- Problem to work on
All entries that follow are to be written out verbatim.

Stored data entries
[Start of Attachment]

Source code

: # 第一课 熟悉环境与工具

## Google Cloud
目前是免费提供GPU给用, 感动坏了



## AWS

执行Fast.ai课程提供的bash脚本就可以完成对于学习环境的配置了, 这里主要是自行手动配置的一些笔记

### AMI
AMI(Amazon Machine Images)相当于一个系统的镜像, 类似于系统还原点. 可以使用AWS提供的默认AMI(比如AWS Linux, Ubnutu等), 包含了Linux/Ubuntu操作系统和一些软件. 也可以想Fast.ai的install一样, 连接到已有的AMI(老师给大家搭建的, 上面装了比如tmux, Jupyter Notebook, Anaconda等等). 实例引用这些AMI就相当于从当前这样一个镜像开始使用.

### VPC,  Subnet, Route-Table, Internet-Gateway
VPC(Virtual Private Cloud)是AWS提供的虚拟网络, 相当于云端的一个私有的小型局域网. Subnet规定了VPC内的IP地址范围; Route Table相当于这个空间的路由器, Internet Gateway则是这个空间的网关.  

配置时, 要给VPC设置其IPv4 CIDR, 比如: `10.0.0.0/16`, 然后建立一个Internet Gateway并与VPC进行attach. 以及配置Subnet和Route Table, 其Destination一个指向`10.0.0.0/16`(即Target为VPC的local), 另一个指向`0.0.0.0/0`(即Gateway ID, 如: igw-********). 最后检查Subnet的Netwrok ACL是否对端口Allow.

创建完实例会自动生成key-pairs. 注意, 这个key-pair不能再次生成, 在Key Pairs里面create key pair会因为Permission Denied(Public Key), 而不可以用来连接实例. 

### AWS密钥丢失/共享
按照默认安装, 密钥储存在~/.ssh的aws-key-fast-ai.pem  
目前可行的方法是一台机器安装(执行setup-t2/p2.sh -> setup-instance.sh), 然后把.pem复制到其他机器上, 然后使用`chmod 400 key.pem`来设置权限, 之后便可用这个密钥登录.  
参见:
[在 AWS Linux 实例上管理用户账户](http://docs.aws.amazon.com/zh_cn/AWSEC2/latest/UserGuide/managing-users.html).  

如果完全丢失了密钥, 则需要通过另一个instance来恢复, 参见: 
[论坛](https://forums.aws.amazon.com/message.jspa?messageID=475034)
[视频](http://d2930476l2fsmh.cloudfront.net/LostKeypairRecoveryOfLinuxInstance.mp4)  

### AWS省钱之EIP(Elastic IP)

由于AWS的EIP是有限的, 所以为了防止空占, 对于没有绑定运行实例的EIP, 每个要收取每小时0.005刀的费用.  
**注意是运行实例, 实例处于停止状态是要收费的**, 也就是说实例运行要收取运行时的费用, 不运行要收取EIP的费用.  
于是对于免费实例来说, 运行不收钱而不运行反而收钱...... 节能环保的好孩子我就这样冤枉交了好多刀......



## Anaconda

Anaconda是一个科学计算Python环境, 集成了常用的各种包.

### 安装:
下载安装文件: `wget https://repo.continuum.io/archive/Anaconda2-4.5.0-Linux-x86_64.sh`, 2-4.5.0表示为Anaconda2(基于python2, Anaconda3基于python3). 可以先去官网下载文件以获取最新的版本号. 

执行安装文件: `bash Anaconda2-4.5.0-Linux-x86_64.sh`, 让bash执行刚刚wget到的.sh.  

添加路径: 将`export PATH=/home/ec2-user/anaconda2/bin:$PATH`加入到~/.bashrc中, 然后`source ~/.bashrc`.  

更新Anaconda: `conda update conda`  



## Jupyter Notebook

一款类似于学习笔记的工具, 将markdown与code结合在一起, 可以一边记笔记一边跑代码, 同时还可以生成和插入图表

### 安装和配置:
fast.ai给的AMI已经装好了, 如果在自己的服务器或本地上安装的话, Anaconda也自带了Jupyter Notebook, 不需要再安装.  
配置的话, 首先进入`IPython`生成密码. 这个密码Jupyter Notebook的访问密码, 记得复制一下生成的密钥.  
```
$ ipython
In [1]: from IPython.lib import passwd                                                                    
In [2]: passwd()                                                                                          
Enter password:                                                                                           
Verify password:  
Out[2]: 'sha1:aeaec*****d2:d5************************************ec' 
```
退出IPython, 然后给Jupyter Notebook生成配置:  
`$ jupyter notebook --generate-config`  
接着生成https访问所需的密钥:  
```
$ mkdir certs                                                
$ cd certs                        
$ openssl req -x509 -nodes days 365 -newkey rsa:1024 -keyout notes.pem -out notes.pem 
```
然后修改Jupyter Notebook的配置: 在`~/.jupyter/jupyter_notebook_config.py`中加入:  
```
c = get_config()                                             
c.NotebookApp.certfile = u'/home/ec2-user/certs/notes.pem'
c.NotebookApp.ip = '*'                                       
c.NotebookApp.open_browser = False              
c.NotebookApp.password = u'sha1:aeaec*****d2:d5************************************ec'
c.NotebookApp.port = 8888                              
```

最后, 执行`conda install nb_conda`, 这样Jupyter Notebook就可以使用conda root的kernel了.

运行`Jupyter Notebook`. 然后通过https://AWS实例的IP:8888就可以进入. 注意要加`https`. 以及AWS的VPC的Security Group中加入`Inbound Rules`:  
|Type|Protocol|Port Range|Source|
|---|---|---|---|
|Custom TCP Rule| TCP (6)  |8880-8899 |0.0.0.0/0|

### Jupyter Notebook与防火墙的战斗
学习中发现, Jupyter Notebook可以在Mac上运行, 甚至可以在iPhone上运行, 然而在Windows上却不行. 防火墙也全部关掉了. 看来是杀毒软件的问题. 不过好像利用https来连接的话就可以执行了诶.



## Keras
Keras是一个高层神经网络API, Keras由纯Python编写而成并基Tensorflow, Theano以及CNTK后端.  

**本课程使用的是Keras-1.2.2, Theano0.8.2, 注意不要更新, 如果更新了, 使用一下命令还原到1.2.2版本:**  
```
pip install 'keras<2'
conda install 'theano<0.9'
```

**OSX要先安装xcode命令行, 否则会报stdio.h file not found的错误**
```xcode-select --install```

[End of Attachment]

- Written response
Source code

: # 第一课 熟悉环境与工具

## Google Cloud
目前是免费提供GPU给用, 感动坏了



## AWS

执行Fast.ai课程提供的bash脚本就可以完成对于学习环境的配置了, 这里主要是自行手动配置的一些笔记

### AMI
AMI(Amazon Machine Images)相当于一个系统的镜像, 类似于系统还原点. 可以使用AWS提供的默认AMI(比如AWS Linux, Ubnutu等), 包含了Linux/Ubuntu操作系统和一些软件. 也可以想Fast.ai的install一样, 连接到已有的AMI(老师给大家搭建的, 上面装了比如tmux, Jupyter Notebook, Anaconda等等). 实例引用这些AMI就相当于从当前这样一个镜像开始使用.

### VPC,  Subnet, Route-Table, Internet-Gateway
VPC(Virtual Private Cloud)是AWS提供的虚拟网络, 相当于云端的一个私有的小型局域网. Subnet规定了VPC内的IP地址范围; Route Table相当于这个空间的路由器, Internet Gateway则是这个空间的网关.  

配置时, 要给VPC设置其IPv4 CIDR, 比如: `10.0.0.0/16`, 然后建立一个Internet Gateway并与VPC进行attach. 以及配置Subnet和Route Table, 其Destination一个指向`10.0.0.0/16`(即Target为VPC的local), 另一个指向`0.0.0.0/0`(即Gateway ID, 如: igw-********). 最后检查Subnet的Netwrok ACL是否对端口Allow.

创建完实例会自动生成key-pairs. 注意, 这个key-pair不能再次生成, 在Key Pairs里面create key pair会因为Permission Denied(Public Key), 而不可以用来连接实例. 

### AWS密钥丢失/共享
按照默认安装, 密钥储存在~/.ssh的aws-key-fast-ai.pem  
目前可行的方法是一台机器安装(执行setup-t2/p2.sh -> setup-instance.sh), 然后把.pem复制到其他机器上, 然后使用`chmod 400 key.pem`来设置权限, 之后便可用这个密钥登录.  
参见:
[在 AWS Linux 实例上管理用户账户](http://docs.aws.amazon.com/zh_cn/AWSEC2/latest/UserGuide/managing-users.html).  

如果完全丢失了密钥, 则需要通过另一个instance来恢复, 参见: 
[论坛](https://forums.aws.amazon.com/message.jspa?messageID=475034)
[视频](http://d2930476l2fsmh.cloudfront.net/LostKeypairRecoveryOfLinuxInstance.mp4)  

### AWS省钱之EIP(Elastic IP)

由于AWS的EIP是有限的, 所以为了防止空占, 对于没有绑定运行实例的EIP, 每个要收取每小时0.005刀的费用.  
**注意是运行实例, 实例处于停止状态是要收费的**, 也就是说实例运行要收取运行时的费用, 不运行要收取EIP的费用.  
于是对于免费实例来说, 运行不收钱而不运行反而收钱...... 节能环保的好孩子我就这样冤枉交了好多刀......



## Anaconda

Anaconda是一个科学计算Python环境, 集成了常用的各种包.

### 安装:
下载安装文件: `wget https://repo.continuum.io/archive/Anaconda2-4.5.0-Linux-x86_64.sh`, 2-4.5.0表示为Anaconda2(基于python2, Anaconda3基于python3). 可以先去官网下载文件以获取最新的版本号. 

执行安装文件: `bash Anaconda2-4.5.0-Linux-x86_64.sh`, 让bash执行刚刚wget到的.sh.  

添加路径: 将`export PATH=/home/ec2-user/anaconda2/bin:$PATH`加入到~/.bashrc中, 然后`source ~/.bashrc`.  

更新Anaconda: `conda update conda`  



## Jupyter Notebook

一款类似于学习笔记的工具, 将markdown与code结合在一起, 可以一边记笔记一边跑代码, 同时还可以生成和插入图表

### 安装和配置:
fast.ai给的AMI已经装好了, 如果在自己的服务器或本地上安装的话, Anaconda也自带了Jupyter Notebook, 不需要再安装.  
配置的话, 首先进入`IPython`生成密码. 这个密码Jupyter Notebook的访问密码, 记得复制一下生成的密钥.  
```
$ ipython
In [1]: from IPython.lib import passwd                                                                    
In [2]: passwd()                                                                                          
Enter password:                                                                                           
Verify password:  
Out[2]: 'sha1:aeaec*****d2:d5************************************ec' 
```
退出IPython, 然后给Jupyter Notebook生成配置:  
`$ jupyter notebook --generate-config`  
接着生成https访问所需的密钥:  
```
$ mkdir certs                                                
$ cd certs                        
$ openssl req -x509 -nodes days 365 -newkey rsa:1024 -keyout notes.pem -out notes.pem 
```
然后修改Jupyter Notebook的配置: 在`~/.jupyter/jupyter_notebook_config.py`中加入:  
```
c = get_config()                                             
c.NotebookApp.certfile = u'/home/ec2-user/certs/notes.pem'
c.NotebookApp.ip = '*'                                       
c.NotebookApp.open_browser = False              
c.NotebookApp.password = u'sha1:aeaec*****d2:d5************************************ec'
c.NotebookApp.port = 8888                              
```

最后, 执行`conda install nb_conda`, 这样Jupyter Notebook就可以使用conda root的kernel了.

运行`Jupyter Notebook`. 然后通过https://AWS实例的IP:8888就可以进入. 注意要加`https`. 以及AWS的VPC的Security Group中加入`Inbound Rules`:  
|Type|Protocol|Port Range|Source|
|---|---|---|---|
|Custom TCP Rule| TCP (6)  |8880-8899 |0.0.0.0/0|

### Jupyter Notebook与防火墙的战斗
学习中发现, Jupyter Notebook可以在Mac上运行, 甚至可以在iPhone上运行, 然而在Windows上却不行. 防火墙也全部关掉了. 看来是杀毒软件的问题. 不过好像利用https来连接的话就可以执行了诶.



## Keras
Keras是一个高层神经网络API, Keras由纯Python编写而成并基Tensorflow, Theano以及CNTK后端.  

**本课程使用的是Keras-1.2.2, Theano0.8.2, 注意不要更新, 如果更新了, 使用一下命令还原到1.2.2版本:**  
```
pip install 'keras<2'
conda install 'theano<0.9'
```

**OSX要先安装xcode命令行, 否则会报stdio.h file not found的错误**
```xcode-select --install```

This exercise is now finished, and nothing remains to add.